Turbo Esprit is a video game published by Durell Software in 1986 for the ZX Spectrum, Commodore 64, and Amstrad CPC. The game was very detailed and advanced for its time, featuring car indicator lights, pedestrians, traffic lights, and a view of the car's interior controls. Turbo Esprit was the first free-roaming driving game,[1] and has been cited as a major influence on the later Grand Theft Auto series.[2][3][4]

Gameplay

The object of the game is to prevent a gang of drug smugglers completing a delivery of heroin, by tracking down their cars and destroying them, or ramming them into submission. The player takes the role of a special agent driving the titular Lotus Esprit car, which had been used in a James Bond film a few years previously. The player must travel around one of four available cities looking for the criminals. Messages from HQ will flash up periodically giving the location of a target armoured car, which may then be tracked on the map. A courier car would then attempt to rendezvous with the armoured car to transfer the heroin, and the armoured car would then flee the city. Other courier cars would act as decoys.
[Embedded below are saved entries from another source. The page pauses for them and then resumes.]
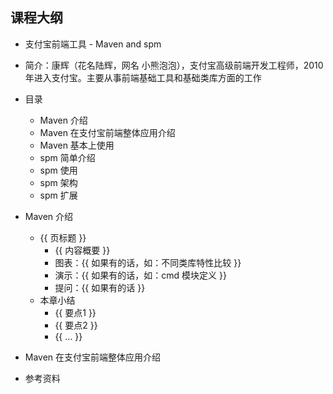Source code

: ## 课程大纲

* 支付宝前端工具 - Maven and spm
* 简介：康辉（花名陆辉，网名 小熊泡泡），支付宝高级前端开发工程师，2010年进入支付宝。主要从事前端基础工具和基础类库方面的工作

* 目录
	* Maven 介绍
	* Maven 在支付宝前端整体应用介绍
	* Maven 基本上使用
	* spm 简单介绍
	* spm 使用
	* spm 架构
	* spm 扩展
* Maven 介绍
	* {{ 页标题 }}
		* {{ 内容概要 }}
		* 图表：{{ 如果有的话，如：不同类库特性比较 }}
		* 演示：{{ 如果有的话，如：cmd 模块定义 }}
		* 提问：{{ 如果有的话 }}
	* 本章小结
		* {{ 要点1 }}
		* {{ 要点2 }}
		* {{ … }}
* Maven 在支付宝前端整体应用介绍

* 参考资料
Players could elect to wait until the drug transfer was complete before intercepting the armoured car, or instead attempt to find the one genuine courier car in order to prevent the transfer from taking place.

Once a drug dealer's car is found it can either be followed, destroyed with the Esprit's built-in machine gun, or repeatedly rammed until it surrenders. Different cars may need to be dealt with in different ways; for example armoured cars must be rammed as shooting has no effect, whereas randomly occurring "hit cars" are the only other vehicles that can match the Esprit for speed, so ramming them is more difficult. Following a drug dealer's car too closely may arouse suspicion and cause them to abort their mission.

Points are scored by apprehending the criminals. Additional points are awarded if they are captured alive (by disabling their car rather than destroying it), and if the heroin transfer has taken place (as there is now greater evidence of their crime).

Penalties are incurred for hitting scenery or other cars, and the player's car is likely to explode if it crashes into anything while travelling fast. As in real life, speeding greatly increases risk.[5]

Environment

Traffic stops at the lights (Amstrad CPC version).

The game features four free-roaming cities (Wellington, Gamesborough, Minster and Romford) through which the player may drive as they see fit.[6] Each city features a grid plan of roads, and each is progressively more difficult; the first city contains many three lane roads making speeding and dodging traffic easy, whereas the later ones have more two-lane and one-way roads.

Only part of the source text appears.